Past experience has taught me that, however visceral/atmospheric/distinctive the recorded music is, the experience of watching someone staring at , and tweaking with, his/her computer for an hour or more is a visual spectacle I can happily live without.
The announcement of this concert by Ben Frost as part of the Ravenna Festival therefore presented a dilemma.
I am a big admirer of Frost’s albums Theory Of Machines and By The Throat but didn’t want to be disillusioned by a lacklustre ‘live’ show.

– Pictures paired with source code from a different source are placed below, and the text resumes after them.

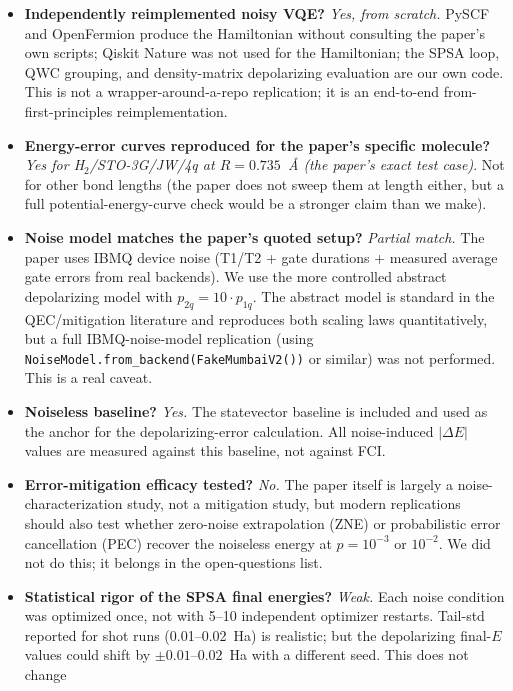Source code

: \documentclass[11pt]{article}
\begin{document}
\begin{itemize}
  \item \textbf{Independently reimplemented noisy VQE?} \emph{Yes, from
    scratch.} PySCF and OpenFermion produce the Hamiltonian without
    consulting the paper's own scripts; Qiskit Nature was not used for
    the Hamiltonian; the SPSA loop, QWC grouping, and density-matrix
    depolarizing evaluation are our own code. This is not a wrapper-around-a-repo
    replication; it is an end-to-end from-first-principles reimplementation.
  \item \textbf{Energy-error curves reproduced for the paper's specific
    molecule?} \emph{Yes for H$_2$/STO-3G/JW/4q at $R{=}0.735$~\AA{}
    (the paper's exact test case)}. Not for other bond lengths (the paper
    does not sweep them at length either, but a full potential-energy-curve
    check would be a stronger claim than we make).
  \item \textbf{Noise model matches the paper's quoted setup?} \emph{Partial
    match.} The paper uses IBMQ device noise (T1/T2 + gate durations +
    measured average gate errors from real backends). We use the more
    controlled abstract depolarizing model with $p_{2q}=10\cdot p_{1q}$.
    The abstract model is standard in the QEC/mitigation literature and
    reproduces both scaling laws quantitatively, but a full IBMQ-noise-model
    replication (using \texttt{NoiseModel.from\_backend(FakeMumbaiV2())} or
    similar) was not performed. This is a real caveat.
  \item \textbf{Noiseless baseline?} \emph{Yes.} The statevector baseline
    is included and used as the anchor for the depolarizing-error
    calculation. All noise-induced $|\Delta E|$ values are measured
    against this baseline, not against FCI.
  \item \textbf{Error-mitigation efficacy tested?} \emph{No.} The paper
    itself is largely a noise-characterization study, not a mitigation
    study, but modern replications should also test whether zero-noise
    extrapolation (ZNE) or probabilistic error cancellation (PEC) recover
    the noiseless energy at $p{=}10^{-3}$ or $10^{-2}$. We did not do this;
    it belongs in the open-questions list.
  \item \textbf{Statistical rigor of the SPSA final energies?} \emph{Weak.}
    Each noise condition was optimized once, not with 5--10 independent
    optimizer restarts. Tail-std reported for shot runs (0.01--0.02~Ha)
    is realistic; but the depolarizing final-$E$ values could shift by
    $\pm 0.01$--$0.02$~Ha with a different seed. This does not change

\end{itemize}
\end{document}
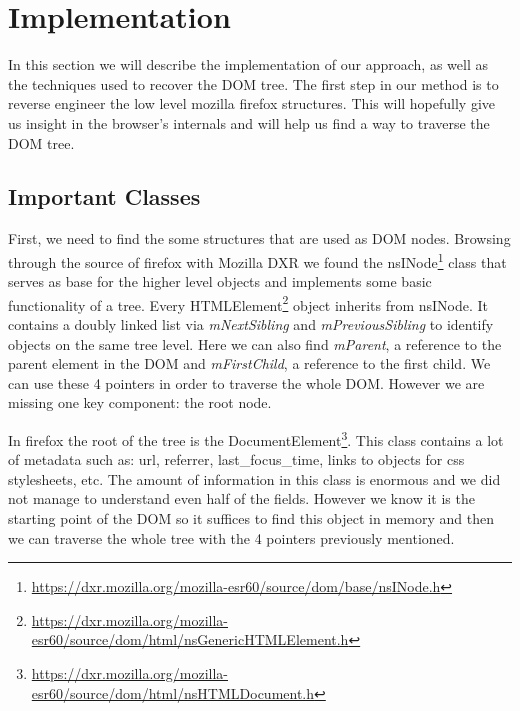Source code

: \section{Implementation}
\label{sec:implementation}

In this section we will describe the implementation of our approach, as well as the techniques used to recover the DOM tree. The first step in our method is to reverse engineer the low level mozilla firefox structures. This will hopefully give us insight in the browser's internals and will help us find a way to traverse the DOM tree.

\subsection{Important Classes}
First, we need to find the some structures that are used as DOM nodes. Browsing through the source of firefox with Mozilla DXR\cite{dxrmozilla} we found the nsINode\footnote{\url{https://dxr.mozilla.org/mozilla-esr60/source/dom/base/nsINode.h}} class that serves as base for the higher level objects and implements some basic functionality of a tree. Every HTMLElement\footnote{\url{https://dxr.mozilla.org/mozilla-esr60/source/dom/html/nsGenericHTMLElement.h}} object inherits from nsINode. It contains a doubly linked list via \textit{mNextSibling} and \textit{mPreviousSibling} to identify objects on the same tree level. Here we can also find \textit{mParent}, a reference to the parent element in the DOM and \textit{mFirstChild}, a reference to the first child. We can use these 4 pointers in order to traverse the whole DOM. However we are missing one key component: the root node.

In firefox the root of the tree is the DocumentElement\footnote{\url{https://dxr.mozilla.org/mozilla-esr60/source/dom/html/nsHTMLDocument.h}}. This class contains a lot of metadata such as: url, referrer, last\_focus\_time, links to objects for css stylesheets, etc. The amount of information in this class is enormous and we did not manage to understand even half of the fields. However we know it is the starting point of the DOM so it suffices to find this object in memory and then we can traverse the whole tree with the 4 pointers previously mentioned.

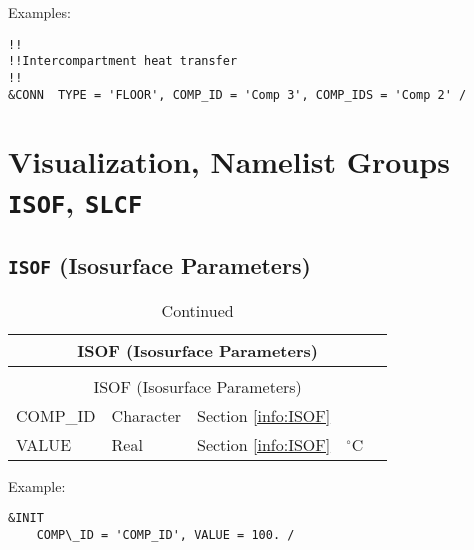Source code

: 
\vspace{\baselineskip}
\noindent Examples:
\begin{lstlisting}
!!
!!Intercompartment heat transfer
!!
&CONN  TYPE = 'FLOOR', COMP_ID = 'Comp 3', COMP_IDS = 'Comp 2' /
\end{lstlisting}




\clearpage
\section{Visualization, Namelist Groups \texorpdfstring{{\tt ISOF}}{ISOF}, \texorpdfstring{{\tt SLCF}}{SLCF}}

\subsection{\texorpdfstring{{\tt ISOF}}{ISOF} (Isosurface Parameters)}

\begin{longtable}{@{\extracolsep{\fill}}|l|l|l|l|l|}
\caption[Isosurface parameters ({\ct ISOF} namelist group)]{For more information see Section~\ref{info:ISOF}.}
\label{tbl:ISOF} \\
\hline
\multicolumn{5}{|c|}{{\ct ISOF} (Isosurface Parameters)} \\
\hline \hline
\endfirsthead
\caption[]{Continued} \\
\hline
\multicolumn{5}{|c|}{{\ct ISOF} (Isosurface Parameters)} \\
\hline \hline
\endhead
{\ct COMP\_ID}        & Character   & Section \ref{info:ISOF}                 &           &                 \\ \hline
{\ct VALUE}             & Real        & Section \ref{info:ISOF}                 & $^\circ$C &                 \\ \hline
\end{longtable}

\noindent Example:
\begin{lstlisting}
&INIT
	COMP\_ID = 'COMP_ID', VALUE = 100. /
\end{lstlisting}




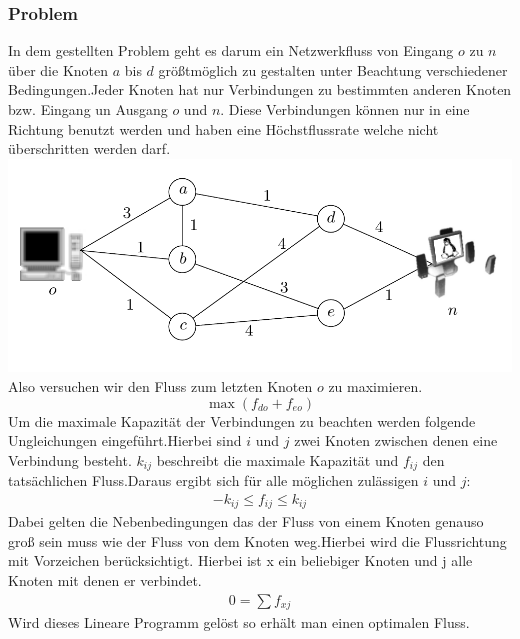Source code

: \subsubsection{Problem}
	In dem gestellten Problem geht es darum ein Netzwerkfluss von Eingang $o$ zu $n$ über die Knoten $a$ bis $d$ größtmöglich zu gestalten unter Beachtung verschiedener Bedingungen.Jeder Knoten hat nur Verbindungen zu bestimmten anderen Knoten bzw. Eingang un Ausgang $o$ und $n$. Diese Verbindungen können nur in eine Richtung benutzt werden und haben eine Höchstflussrate welche nicht überschritten werden darf. 
	\includegraphics[width=\textwidth]{Grafiken/Netzwerkfluss_Bild.png}
	Also versuchen wir den Fluss zum letzten Knoten $o$ zu maximieren.
	\[ \max(f_{do}+f_{eo}) \]
	Um die maximale Kapazität der Verbindungen zu beachten werden folgende Ungleichungen eingeführt.Hierbei sind $i$ und $j$ zwei Knoten zwischen denen eine Verbindung besteht. $k_{ij}$ beschreibt die maximale Kapazität und $f_{ij}$ den tatsächlichen Fluss.Daraus ergibt sich für alle möglichen zulässigen $i$ und $j$:  
	\begin{align*}
		-k_{ij} \leq f_{ij} \leq k_{ij}
	\end{align*}
	Dabei gelten die Nebenbedingungen das der Fluss von einem Knoten genauso groß sein muss wie der Fluss von dem Knoten weg.Hierbei wird die Flussrichtung mit Vorzeichen berücksichtigt. Hierbei ist x ein beliebiger Knoten und j alle Knoten mit denen er verbindet.
	\begin{align*}
	0=\sum{f_{xj}}
	\end{align*}
	Wird dieses Lineare Programm gelöst so erhält man einen optimalen Fluss. 
	
	
	
	
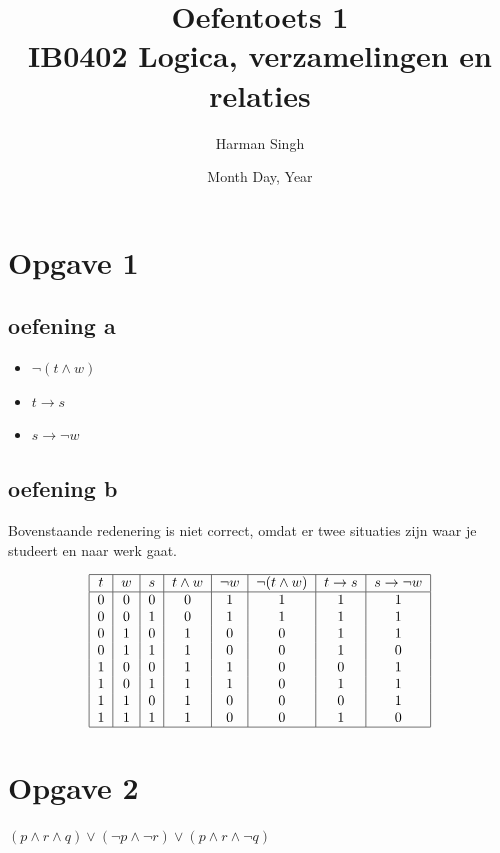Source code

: \documentclass[11pt, a4paper]{article}
\title{Oefentoets 1 \\ IB0402 Logica, verzamelingen en relaties}
\author{Harman Singh}
\date{Month Day, Year}
\begin{document}
\maketitle

\pagebreak
\section*{Opgave 1}
\subsection*{oefening a}


\begin{itemize}
	\item $\neg (t \land w)$
	\item $t \rightarrow s$
	\item $s \rightarrow \neg w$
\end{itemize}


\subsection*{oefening b}

Bovenstaande redenering is niet correct, omdat er twee situaties zijn waar je studeert en naar werk gaat.

\[
\begin{tabular}{|c|c|c|c|c|c|c|c|}
	\hline
	$t$ & $w$ & $s$ & ${t}\land{w}$ & $\neg{w}$ & $\neg{(t \land{w})}$ & ${t}\rightarrow{s}$ & ${s}\rightarrow\neg{w}$  \\
	\hline
	0 & 0 & 0 & 0 & 1 & 1 & 1 & 1 \\
	0 & 0 & 1 & 0 & 1 & 1 & 1 & 1 \\
	0 & 1 & 0 & 1 & 0 & 0 & 1 & 1 \\
	0 & 1 & 1 & 1 & 0 & 0 & 1 & 0 \\
	1 & 0 & 0 & 1 & 1 & 0 & 0 & 1 \\
	1 & 0 & 1 & 1 & 1 & 0 & 1 & 1 \\
	1 & 1 & 0 & 1 & 0 & 0 & 0 & 1 \\
	1 & 1 & 1 & 1 & 0 & 0 & 1 & 0 \\
	\hline
\end{tabular}
\]



\pagebreak
\section*{Opgave 2}

$(p \land r \land q) \lor (\neg p \land \neg r) \lor (p \land r \land \neg q)$
\end{document}
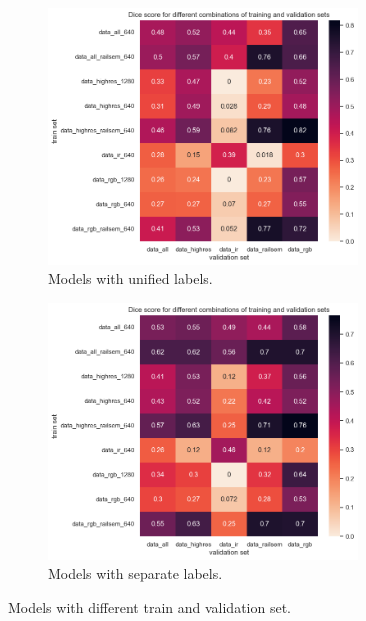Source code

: \documentclass[Master,MDS,english]{BASE/twbook} %
\begin{document}
\begin{figure}
\centering
\begin{subfigure}[t]{.5\textwidth}
  \centering
  \includegraphics[width=0.9\textwidth]{images/yolo/models}
  \caption{Models with unified labels.}
\end{subfigure}%
\begin{subfigure}[t]{.5\textwidth}
  \centering
  \includegraphics[width=0.9\textwidth]{images/yolo/models_new_label}
  \caption{Models with separate labels. }
\end{subfigure}
\caption{Models with different train and validation set.}
\label{fig:yolo_models}
\end{figure}
\end{document}

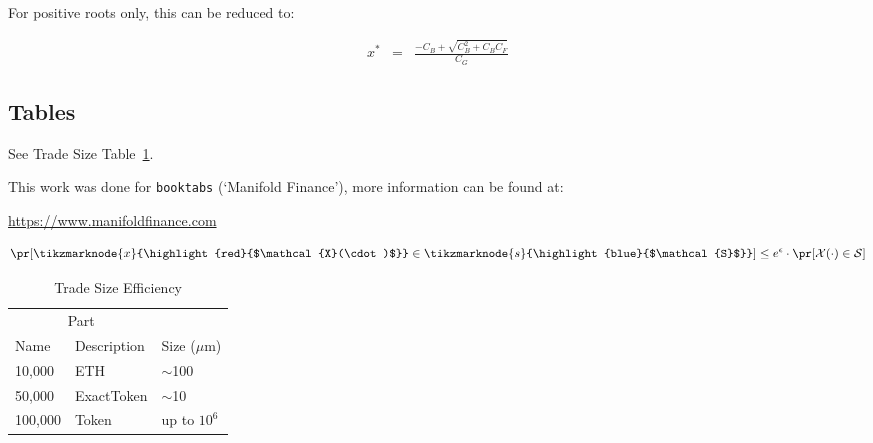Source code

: \documentclass{article}
\begin{document}
For positive roots only, this can be reduced to:

\begin{eqnarray}
	x^* &=& \frac{- C_{B} + \sqrt{C_{B} ^2 + C_{B} C_{F}}}{C_{G}} \label{eqn:sol2}
\end{eqnarray}


\subsection{Tables}
See Trade Size Table~\ref{tab:table}.

This work was done for \verb+booktabs+ (`Manifold Finance'), more information can be found at:
\begin{center}
	\url{https://www.manifoldfinance.com}
\end{center}


\begin{equation}
	\vspace{\baselineskip}
	\label{eq:epsilon}
	\pr[\tikzmarknode{x}{\highlight{red}{$\mathcal{X}(\cdot)$}}\in \tikzmarknode{s}{\highlight{blue}{$\mathcal{S}$}}] \leq e^\epsilon \cdot \pr[\mathcal{X}(\cdot)\in \mathcal{S}]
\end{equation}



\begin{table}
	\caption{Trade Size Efficiency}
	\centering
	\begin{tabular}{lll}
		\toprule
		\multicolumn{2}{c}{Part}              \\
		\cmidrule(r){1-2}
		Name    & Description & Size ($\mu$m) \\
		\midrule
		10,000  & ETH         & $\sim$100     \\
		50,000  & ExactToken  & $\sim$10      \\
		100,000 & Token       & up to $10^6$  \\
		\bottomrule
	\end{tabular}
	\label{tab:table}
\end{table}
\end{document}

I decided to risk it because the billing promised that Frost was being backed by Shahzad Ismaily on percussion and Borgar Magnason on double bass. When there are ‘real’ instruments alongside a MacBook the dynamic changes. There is the sense that there is something more spontaneous going on than a mere playback of something prepared earlier.
The venue for the show was also a big selling point – outdoors in the remains of the city’s fortress (Rocca) was a cool place to be at the end of a sweltering day in which temperatures had soared above 30 degrees celcius.
The Frost trio played for a little over an hour creating an intense uninterrupted piece that shifted between pure noise and glitchy electronics with hints of piano melodies to soften the mood. The occasional bursts of dry ice combined with the muted lighting to give a vaguely satanic aspect to proceedings.
It was all a bit much for the numerous well-heeled festival goers who made an early exit. They were presumably expecting restful ambient textures instead of the heavier sounds inspired by industrial punk and Krautrock.
Frost specialises in creating some fairly creepy soundscapes so the growls and howls Magnason elicited from his double bass and the heavy bumps in the night from Ismaily’s synthesised drum kit helped create the kind of music that would fit well with nightmarish images from sci-fi or horror movies.
All in all, good enough to restore my faith in live electronica.